§ WHAT IS REQUIRED: Below are records; give the number of their lines that contain "word", and only that number.

§ GIVEN ENTRIES:
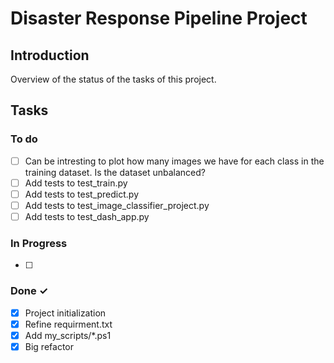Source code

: # Disaster Response Pipeline Project

## Introduction

Overview of the status of the tasks of this project.

## Tasks


### To do

- [ ] Can be intresting to plot how many images we have for each class in the training dataset. Is the dataset unbalanced?
- [ ] Add tests to test_train.py
- [ ] Add tests to test_predict.py
- [ ] Add tests to test_image_classifier_project.py
- [ ] Add tests to test_dash_app.py

### In Progress

- [ ]

### Done ✓

- [x] Project initialization
- [x] Refine requirment.txt
- [x] Add my_scripts/*.ps1
- [x] Big refactor
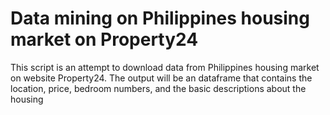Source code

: # Data mining on Philippines housing market on Property24

This script is an attempt to download data from Philippines housing market on website Property24. 
The output will be an dataframe that contains the location, price, bedroom numbers, and the basic 
descriptions about the housing 

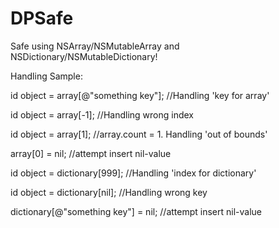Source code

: DPSafe
======

Safe using NSArray/NSMutableArray and NSDictionary/NSMutableDictionary!

	
Handling Sample:


id object = array[@"something key"]; //Handling 'key for array'

id object = array[-1]; //Handling wrong index

id object = array[1]; //array.count = 1. Handling 'out of bounds'

array[0] = nil; //attempt insert nil-value

id object = dictionary[999]; //Handling 'index for dictionary'

id object = dictionary[nil]; //Handling wrong key

dictionary[@"something key"] = nil; //attempt insert nil-value
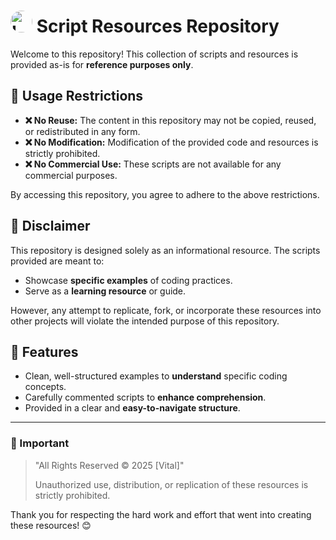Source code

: # <img src="https://cdn.discordapp.com/icons/1252823989479538708/d8bb675bc2d5f25e7801729e32015b51.webp?size=240" alt="Logo" width="35" style="border-radius: 25px;" onload = "alert('lol')"> Script Resources Repository

Welcome to this repository! This collection of scripts and resources is provided as-is for **reference purposes only**.

## 🚫 Usage Restrictions

- **❌ No Reuse:** The content in this repository may not be copied, reused, or redistributed in any form.
- **❌ No Modification:** Modification of the provided code and resources is strictly prohibited.
- **❌ No Commercial Use:** These scripts are not available for any commercial purposes.

By accessing this repository, you agree to adhere to the above restrictions. 

## 📜 Disclaimer

This repository is designed solely as an informational resource. The scripts provided are meant to:

- Showcase **specific examples** of coding practices.
- Serve as a **learning resource** or guide.

However, any attempt to replicate, fork, or incorporate these resources into other projects will violate the intended purpose of this repository.

## 🌈 Features

- Clean, well-structured examples to **understand** specific coding concepts.
- Carefully commented scripts to **enhance comprehension**.
- Provided in a clear and **easy-to-navigate structure**.

---

### 🛑 Important

> "All Rights Reserved © 2025 [Vital]"
> 
> Unauthorized use, distribution, or replication of these resources is strictly prohibited.

Thank you for respecting the hard work and effort that went into creating these resources! 😊
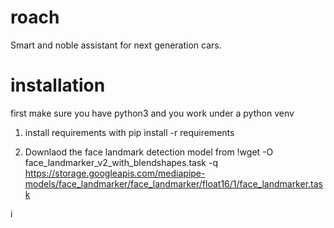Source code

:# roach
Smart and noble assistant for next generation cars.

# installation
first make sure you have python3 and you work under a python venv

1. install requirements with  pip install -r requirements

2. Downlaod the face landmark detection model from 
!wget -O face_landmarker_v2_with_blendshapes.task -q https://storage.googleapis.com/mediapipe-models/face_landmarker/face_landmarker/float16/1/face_landmarker.task



i
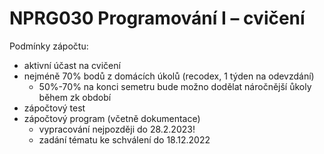 # NPRG030 Programování I – cvičení

Podmínky zápočtu:
- aktivní účast na cvičení
- nejméně 70% bodů z domácích úkolů (recodex, 1 týden na odevzdání)
  - 50%-70% na konci semetru bude možno dodělat náročnější ůkoly během zk období
- zápočtový test      
- zápočtový program (včetně dokumentace)
  - vypracování nejpozději do 28.2.2023!
  - zadání tématu ke schválení do 18.12.2022

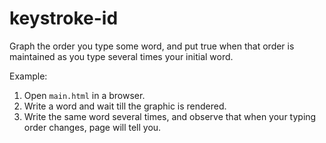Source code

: keystroke-id
============


Graph the order you type some word, and put true when that order is maintained as you type several times your initial word.

Example:

1. Open `main.html` in a browser.
2. Write a word and wait till the graphic is rendered.
3. Write the same word several times, and observe that when your typing order changes, page will tell you.
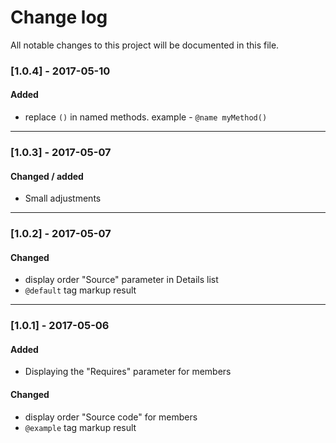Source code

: # Change log
All notable changes to this project will be documented in this file.



### [1.0.4] - 2017-05-10

#### Added
- replace `()` in named methods. example - `@name myMethod()`

---



### [1.0.3] - 2017-05-07

#### Changed / added
- Small adjustments 

---



### [1.0.2] - 2017-05-07

#### Changed
- display order "Source" parameter in Details list
- `@default` tag markup result

---

### [1.0.1] - 2017-05-06
#### Added
- Displaying the "Requires" parameter for members

#### Changed
- display order "Source code" for members
- `@example` tag markup result
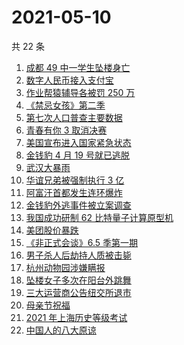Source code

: # 2021-05-10

共 22 条

<!-- BEGIN ZHIHUSEARCH -->
<!-- 最后更新时间 Mon May 10 2021 19:06:23 GMT+0800 (China Standard Time) -->
1. [成都 49 中一学生坠楼身亡](https://www.zhihu.com/search?q=成都49中)
1. [数字人民币接入支付宝](https://www.zhihu.com/search?q=数字人民币)
1. [作业帮猿辅导各被罚 250 万](https://www.zhihu.com/search?q=作业帮猿辅导)
1. [《禁忌女孩》第二季](https://www.zhihu.com/search?q=禁忌女孩2)
1. [第七次人口普查主要数据](https://www.zhihu.com/search?q=七普数据)
1. [青春有你 3 取消决赛](https://www.zhihu.com/search?q=青春有你3)
1. [美国宣布进入国家紧急状态](https://www.zhihu.com/search?q=美国进入国家紧急状态)
1. [金钱豹 4 月 19 号就已逃脱](https://www.zhihu.com/search?q=杭州金钱豹)
1. [武汉大暴雨](https://www.zhihu.com/search?q=武汉暴雨)
1. [华谊兄弟被强制执行 3 亿](https://www.zhihu.com/search?q=华谊兄弟)
1. [阿富汗首都发生连环爆炸](https://www.zhihu.com/search?q=阿富汗爆炸)
1. [金钱豹外逃事件被立案调查](https://www.zhihu.com/search?q=杭州金钱豹)
1. [我国成功研制 62 比特量子计算原型机](https://www.zhihu.com/search?q=量子计算机)
1. [美团股价暴跌](https://www.zhihu.com/search?q=美团股价)
1. [《非正式会谈》6.5 季第一期](https://www.zhihu.com/search?q=非正式会谈)
1. [男子杀人后劫持人质被击毙](https://www.zhihu.com/search?q=男子劫持人质被击毙)
1. [杭州动物园涉嫌瞒报](https://www.zhihu.com/search?q=杭州金钱豹)
1. [坠楼女子多次在阳台外跳舞](https://www.zhihu.com/search?q=三亚女子坠楼)
1. [三大运营商公告纽交所退市](https://www.zhihu.com/search?q=三大运营商退市)
1. [母亲节祝福](https://www.zhihu.com/search?q=母亲节)
1. [2021 年上海历史等级考试](https://www.zhihu.com/search?q=历史等级考)
1. [中国人的八大原谅](https://www.zhihu.com/search?q=中国人的八大原谅)
<!-- END ZHIHUSEARCH -->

§ RESULT OF THE EXERCISE: 3